Content starts
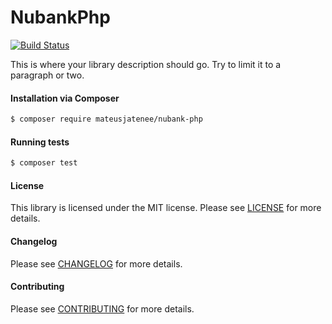 NubankPhp
================
[![Build Status](https://travis-ci.org/mateusjatenee/nubank-php.svg?branch=master)](https://travis-ci.org/mateusjatenee/nubank-php)

This is where your library description should go. Try to limit it to a paragraph or two.

#### Installation via Composer
``` bash
$ composer require mateusjatenee/nubank-php
```

#### Running tests
``` bash
$ composer test
```

#### License
This library is licensed under the MIT license. Please see [LICENSE](LICENSE.md) for more details.

#### Changelog
Please see [CHANGELOG](CHANGELOG.md) for more details.

#### Contributing
Please see [CONTRIBUTING](CONTRIBUTING.md) for more details.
Content ends
Instructions to follow: Print each line, starting with the one that contains "#### Contributing" and ending with the last line of the data, exactly as it stands and with no other lines.

Exercise result:
#### Contributing
Please see [CONTRIBUTING](CONTRIBUTING.md) for more details.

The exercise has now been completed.